-- PROBLEM TO SOLVE --
Copy out the entries below precisely; nothing is to be omitted.

-- SOURCE DATA --
******************************

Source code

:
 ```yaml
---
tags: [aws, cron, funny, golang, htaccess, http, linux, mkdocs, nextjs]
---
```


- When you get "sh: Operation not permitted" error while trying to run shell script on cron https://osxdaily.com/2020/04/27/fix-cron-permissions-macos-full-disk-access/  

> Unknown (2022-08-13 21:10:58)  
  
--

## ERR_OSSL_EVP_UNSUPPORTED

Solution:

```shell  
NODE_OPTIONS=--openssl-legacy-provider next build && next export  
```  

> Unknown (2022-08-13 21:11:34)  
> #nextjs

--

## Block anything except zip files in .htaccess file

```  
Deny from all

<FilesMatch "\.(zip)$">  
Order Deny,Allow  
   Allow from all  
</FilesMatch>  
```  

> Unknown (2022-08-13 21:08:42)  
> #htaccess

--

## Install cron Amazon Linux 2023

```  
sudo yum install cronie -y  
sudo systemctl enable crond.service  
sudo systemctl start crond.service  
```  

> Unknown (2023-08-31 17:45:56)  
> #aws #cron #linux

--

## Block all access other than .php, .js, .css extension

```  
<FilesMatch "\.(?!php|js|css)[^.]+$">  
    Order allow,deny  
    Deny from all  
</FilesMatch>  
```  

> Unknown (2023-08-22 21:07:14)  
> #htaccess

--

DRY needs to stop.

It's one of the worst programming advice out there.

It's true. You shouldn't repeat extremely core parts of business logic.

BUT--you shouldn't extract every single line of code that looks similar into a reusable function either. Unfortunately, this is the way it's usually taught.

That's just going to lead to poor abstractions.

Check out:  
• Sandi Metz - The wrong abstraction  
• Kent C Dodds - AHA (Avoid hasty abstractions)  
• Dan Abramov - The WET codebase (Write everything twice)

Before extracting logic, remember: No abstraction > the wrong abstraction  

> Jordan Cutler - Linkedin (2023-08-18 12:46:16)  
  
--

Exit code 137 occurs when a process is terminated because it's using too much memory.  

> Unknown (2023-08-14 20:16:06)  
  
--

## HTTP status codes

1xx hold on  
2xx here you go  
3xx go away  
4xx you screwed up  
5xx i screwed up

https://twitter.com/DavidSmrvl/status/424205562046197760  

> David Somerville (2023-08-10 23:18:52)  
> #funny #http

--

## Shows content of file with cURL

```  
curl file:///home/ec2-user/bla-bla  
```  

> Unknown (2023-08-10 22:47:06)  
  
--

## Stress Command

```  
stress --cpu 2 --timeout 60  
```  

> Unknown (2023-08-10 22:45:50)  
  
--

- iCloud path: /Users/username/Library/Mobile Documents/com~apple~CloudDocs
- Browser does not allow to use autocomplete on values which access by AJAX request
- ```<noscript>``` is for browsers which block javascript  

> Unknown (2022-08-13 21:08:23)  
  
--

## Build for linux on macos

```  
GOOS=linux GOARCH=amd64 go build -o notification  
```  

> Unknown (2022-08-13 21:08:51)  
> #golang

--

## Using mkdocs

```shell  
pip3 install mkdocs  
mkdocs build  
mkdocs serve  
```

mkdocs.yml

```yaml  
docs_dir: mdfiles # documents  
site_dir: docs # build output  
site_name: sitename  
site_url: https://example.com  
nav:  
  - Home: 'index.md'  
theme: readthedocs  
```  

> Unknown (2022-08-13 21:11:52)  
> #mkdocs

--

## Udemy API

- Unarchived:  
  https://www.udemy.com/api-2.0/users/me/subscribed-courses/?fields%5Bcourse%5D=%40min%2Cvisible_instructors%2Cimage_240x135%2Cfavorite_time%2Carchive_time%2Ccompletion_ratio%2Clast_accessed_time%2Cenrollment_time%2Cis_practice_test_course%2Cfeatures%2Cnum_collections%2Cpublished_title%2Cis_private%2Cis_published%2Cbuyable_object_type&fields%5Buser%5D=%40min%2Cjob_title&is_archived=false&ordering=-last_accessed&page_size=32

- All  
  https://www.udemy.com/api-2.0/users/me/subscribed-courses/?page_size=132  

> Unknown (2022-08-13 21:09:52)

******************************

-- FINAL ANSWER --
Source code

:
 ```yaml
---
tags: [aws, cron, funny, golang, htaccess, http, linux, mkdocs, nextjs]
---
```


- When you get "sh: Operation not permitted" error while trying to run shell script on cron https://osxdaily.com/2020/04/27/fix-cron-permissions-macos-full-disk-access/  

> Unknown (2022-08-13 21:10:58)  
  
--

## ERR_OSSL_EVP_UNSUPPORTED

Solution:

```shell  
NODE_OPTIONS=--openssl-legacy-provider next build && next export  
```  

> Unknown (2022-08-13 21:11:34)  
> #nextjs

--

## Block anything except zip files in .htaccess file

```  
Deny from all

<FilesMatch "\.(zip)$">  
Order Deny,Allow  
   Allow from all  
</FilesMatch>  
```  

> Unknown (2022-08-13 21:08:42)  
> #htaccess

--

## Install cron Amazon Linux 2023

```  
sudo yum install cronie -y  
sudo systemctl enable crond.service  
sudo systemctl start crond.service  
```  

> Unknown (2023-08-31 17:45:56)  
> #aws #cron #linux

--

## Block all access other than .php, .js, .css extension

```  
<FilesMatch "\.(?!php|js|css)[^.]+$">  
    Order allow,deny  
    Deny from all  
</FilesMatch>  
```  

> Unknown (2023-08-22 21:07:14)  
> #htaccess

--

DRY needs to stop.

It's one of the worst programming advice out there.

It's true. You shouldn't repeat extremely core parts of business logic.

BUT--you shouldn't extract every single line of code that looks similar into a reusable function either. Unfortunately, this is the way it's usually taught.

That's just going to lead to poor abstractions.

Check out:  
• Sandi Metz - The wrong abstraction  
• Kent C Dodds - AHA (Avoid hasty abstractions)  
• Dan Abramov - The WET codebase (Write everything twice)

Before extracting logic, remember: No abstraction > the wrong abstraction  

> Jordan Cutler - Linkedin (2023-08-18 12:46:16)  
  
--

Exit code 137 occurs when a process is terminated because it's using too much memory.  

> Unknown (2023-08-14 20:16:06)  
  
--

## HTTP status codes

1xx hold on  
2xx here you go  
3xx go away  
4xx you screwed up  
5xx i screwed up

https://twitter.com/DavidSmrvl/status/424205562046197760  

> David Somerville (2023-08-10 23:18:52)  
> #funny #http

--

## Shows content of file with cURL

```  
curl file:///home/ec2-user/bla-bla  
```  

> Unknown (2023-08-10 22:47:06)  
  
--

## Stress Command

```  
stress --cpu 2 --timeout 60  
```  

> Unknown (2023-08-10 22:45:50)  
  
--

- iCloud path: /Users/username/Library/Mobile Documents/com~apple~CloudDocs
- Browser does not allow to use autocomplete on values which access by AJAX request
- ```<noscript>``` is for browsers which block javascript  

> Unknown (2022-08-13 21:08:23)  
  
--

## Build for linux on macos

```  
GOOS=linux GOARCH=amd64 go build -o notification  
```  

> Unknown (2022-08-13 21:08:51)  
> #golang

--

## Using mkdocs

```shell  
pip3 install mkdocs  
mkdocs build  
mkdocs serve  
```

mkdocs.yml

```yaml  
docs_dir: mdfiles # documents  
site_dir: docs # build output  
site_name: sitename  
site_url: https://example.com  
nav:  
  - Home: 'index.md'  
theme: readthedocs  
```  

> Unknown (2022-08-13 21:11:52)  
> #mkdocs

--

## Udemy API

- Unarchived:  
  https://www.udemy.com/api-2.0/users/me/subscribed-courses/?fields%5Bcourse%5D=%40min%2Cvisible_instructors%2Cimage_240x135%2Cfavorite_time%2Carchive_time%2Ccompletion_ratio%2Clast_accessed_time%2Cenrollment_time%2Cis_practice_test_course%2Cfeatures%2Cnum_collections%2Cpublished_title%2Cis_private%2Cis_published%2Cbuyable_object_type&fields%5Buser%5D=%40min%2Cjob_title&is_archived=false&ordering=-last_accessed&page_size=32

- All  
  https://www.udemy.com/api-2.0/users/me/subscribed-courses/?page_size=132  

> Unknown (2022-08-13 21:09:52)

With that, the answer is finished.